Il MiTE ascolta l’appello delle imprese e fa sapere di essere aperto alla valutazione di una modulazione dei parametri di analisi del nuovo decreto end of waste sui rifiuti da costruzione e demolizione, giudicati come troppo restrittivi dagli operatori. Milano si candida a diventare protagonista del tavolo di lavoro
Primi passi per sbloccare l’impasse sul nuovo decreto end of waste per i rifiuti da costruzione e demolizione.
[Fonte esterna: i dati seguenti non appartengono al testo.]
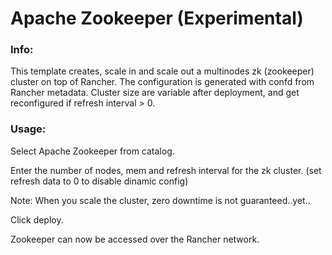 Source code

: # Apache Zookeeper (Experimental)


### Info:

 This template creates, scale in and scale out a multinodes zk (zookeeper) cluster on top of Rancher. The configuration is generated with confd from Rancher metadata. 
 Cluster size are variable after deployment, and get reconfigured if refresh interval > 0.
 
 
### Usage:

 Select Apache Zookeeper from catalog. 
 
 Enter the number of nodes, mem and refresh interval for the zk cluster. (set refresh data to 0 to disable dinamic config)

 Note: When you scale the cluster, zero downtime is not guaranteed..yet..
 
 Click deploy.
 
 Zookeeper can now be accessed over the Rancher network. 

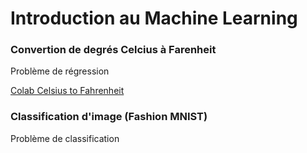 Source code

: # Introduction au Machine Learning

### Convertion de degrés Celcius à Farenheit

Problème de régression

[Colab Celsius to Fahrenheit](https://colab.research.google.com/github/Twoarms/workshop_python_machine-learning/blob/master/Parcours/2_Machine_Learning/Celcius_to_Farenheit.ipynb)

### Classification d'image (Fashion MNIST)

Problème de classification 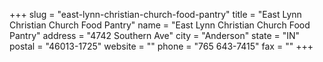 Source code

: +++
slug = "east-lynn-christian-church-food-pantry"
title = "East Lynn Christian Church Food Pantry"
name = "East Lynn Christian Church Food Pantry"
address = "4742 Southern Ave"
city = "Anderson"
state = "IN"
postal = "46013-1725"
website = ""
phone = "765 643-7415"
fax = ""
+++
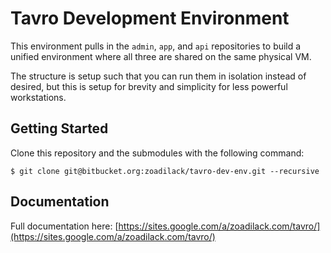 # Tavro Development Environment

This environment pulls in the `admin`, `app`, and `api` repositories to build a unified environment where all three are shared on the same physical VM.

The structure is setup such that you can run them in isolation instead of desired, but this is setup for brevity and simplicity for less powerful workstations.

## Getting Started

Clone this repository and the submodules with the following command:

    $ git clone git@bitbucket.org:zoadilack/tavro-dev-env.git --recursive

## Documentation

Full documentation here: [https://sites.google.com/a/zoadilack.com/tavro/](https://sites.google.com/a/zoadilack.com/tavro/)
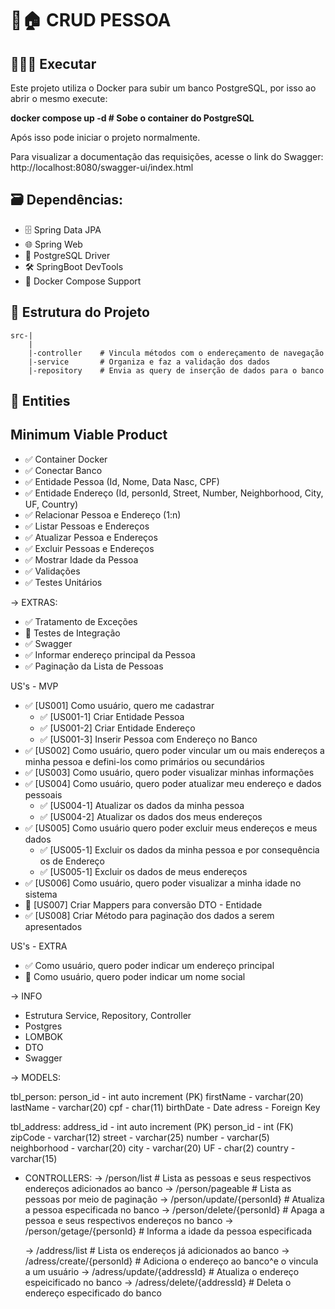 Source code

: # 🙋🏠 CRUD PESSOA

## 🧑🏻‍💻 Executar
  Este projeto utiliza o Docker para subir um banco PostgreSQL, por isso ao abrir o mesmo execute:
  
  **docker compose up -d    # Sobe o container do PostgreSQL**
  
  Após isso pode iniciar o projeto normalmente. 
  
  Para visualizar a documentação das requisições, acesse o link do Swagger: http://localhost:8080/swagger-ui/index.html

## 🗃️ **Dependências:** 
- 🗄️ Spring Data JPA 
- 🌐  Spring Web 
- 📃 PostgreSQL Driver 
- 🛠️ SpringBoot DevTools 
- 🐋 Docker Compose Support 
 
## 📂 Estrutura do Projeto
    src-|
        |
        |-controller    # Vincula métodos com o endereçamento de navegação
        |-service       # Organiza e faz a validação dos dados
        |-repository    # Envia as query de inserção de dados para o banco
    
## 📄 Entities


## Minimum Viable Product
- ✅ Container Docker
- ✅ Conectar Banco
- ✅ Entidade Pessoa (Id, Nome, Data Nasc, CPF)
- ✅ Entidade Endereço (Id, personId, Street, Number, Neighborhood, City, UF, Country)
- ✅ Relacionar Pessoa e Endereço (1:n)
- ✅ Listar Pessoas e Endereços
- ✅ Atualizar Pessoa e Endereços
- ✅ Excluir Pessoas e Endereços
- ✅ Mostrar Idade da Pessoa
- ✅ Validações
- ✅ Testes Unitários
 
-> EXTRAS:
- ✅ Tratamento de Exceções
- 🚧 Testes de Integração
- ✅ Swagger
- ✅ Informar endereço principal da Pessoa
- ✅ Paginação da Lista de Pessoas
 
US's - MVP
- ✅ [US001] Como usuário, quero me cadastrar
  - ✅ [US001-1] Criar Entidade Pessoa
  - ✅ [US001-2] Criar Entidade Endereço
  - ✅ [US001-3] Inserir Pessoa com Endereço no Banco
- ✅ [US002] Como usuário, quero poder vincular um ou mais endereços a minha pessoa e defini-los como primários ou secundários
- ✅ [US003] Como usuário, quero poder visualizar minhas informações
- ✅ [US004] Como usuário, quero poder atualizar meu endereço e dados pessoais
  - ✅ [US004-1] Atualizar os dados da minha pessoa
  - ✅ [US004-2] Atualizar os dados dos meus endereços
- ✅ [US005] Como usuário quero poder excluir meus endereços e meus dados
  - ✅ [US005-1] Excluir os dados da minha pessoa e por consequência os de Endereço
  - ✅ [US005-1] Excluir os dados de meus endereços
- ✅ [US006] Como usuário, quero poder visualizar a minha idade no sistema
- 🚧 [US007] Criar Mappers para conversão DTO - Entidade
- ✅ [US008] Criar Método para paginação dos dados a serem apresentados

US's - EXTRA
- ✅ Como usuário, quero poder indicar um endereço principal
- 🚧 Como usuário, quero poder indicar um nome social
 
-> INFO
- Estrutura Service, Repository, Controller
- Postgres
- LOMBOK
- DTO
- Swagger

-> MODELS:

  tbl_person:
    person_id - int auto increment (PK)
    firstName - varchar(20)
    lastName - varchar(20)
    cpf - char(11)
    birthDate - Date
    adress - Foreign Key 

  tbl_address:
    address_id - int auto increment (PK) 
    person_id - int (FK)
    zipCode - varchar(12) 
    street - varchar(25)
    number - varchar(5)
    neighborhood - varchar(20)
    city - varchar(20)
    UF - char(2)
    country - varchar(15)
 
- CONTROLLERS:
  -> /person/list                # Lista as pessoas e seus respectivos endereços adicionados ao banco
  -> /person/pageable            # Lista as pessoas por meio de paginação
  -> /person/update/{personId}   # Atualiza a pessoa especificada no banco
  -> /person/delete/{personId}   # Apaga a pessoa e seus respectivos endereços no banco
  -> /person/getage/{personId}   # Informa a idade da pessoa especificada


  -> /address/list                 # Lista os endereços já adicionados ao banco
  -> /adress/create/{personId}     # Adiciona o endereço ao banco^e o vincula a um usuário
  -> /adress/update/{addressId}    # Atualiza o endereço espeicificado no banco
  -> /adress/delete/{addressId}    # Deleta o endereço especificado do banco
Dopo l’allarme delle imprese della filiera dell’edilizia sui nuovi parametri per le analisi da condurre sugli aggregati riciclati, giudicati come troppo restrittivi e che in quanto tali secondo gli operatori non consentirebbero di produrre materiali riciclati che rispettino la norma, il Ministero della Transizione Ecologica (pronto a diventare dell’Ambiente e della Sicurezza Energetica) si dice pronto a capitalizzare i 180 giorni di periodo transitorio entro i quali valutare eventuali correttivi alla norma. “Probabilmente l’approccio tabellare, netto, sui valori limite dev’essere mitigato anche dalle condizioni di utilizzo, cioè da un ricorso più ampio all’analisi di rischio”. Lo ha dichiarato ieri il capo dipartimento per lo sviluppo sostenibile del MiTE Laura D’Aprile, nel corso di un workshop coordinato da Città Metropolitana di Milano e Assimpredil Ance. “Perché – ha spiegato – un conto è se vado a mettere questi materiali in un giardino pubblico, un conto se vado a metterli sul sottofondo di un autostrada dove ci sono solo veicoli che passano”. Parole che sembrano aprire a una possibile modulazione dei parametri sulla base degli usi cui gli aggregati riciclati sono destinati, proprio come chiesto dagli operatori del riciclo e dall’intera filiera dell’edilizia.
A pochi giorni dall’entrata in vigore del decreto (fissata al prossimo 4 novembre) si comincia insomma a tracciare il solco di una possibile via d’uscita dall’impasse, che dovrà diventare un percorso concreto entro il prossimo maggio, quando scadrà il termine dei 180 giorni che il MiTE si è dato per valutare eventuali correttivi, e che però è lo stesso termine entro il quale le imprese del riciclo dei rifiuti da costruzione e demolizione saranno chiamate ad adeguare le proprie autorizzazioni. Ciò significa che la soluzione andrà trovata in tempi strettissimi. “Ci rendiamo conto che il fattore tempo è fondamentale per le imprese – ha detto D’Aprile – non intendiamo utilizzare tutti i 180 giorni. Quello che chiediamo agli operatori è anche di fare una valutazione degli scenari di rischio dei materiali per settore e scenari di utilizzo”. Esami che il MiTE chiede di raccogliere in un dossier di filiera da portare al tavolo di valutazione del provvedimento “che è aperto da luglio”, ha ricordato Laura D’Aprile.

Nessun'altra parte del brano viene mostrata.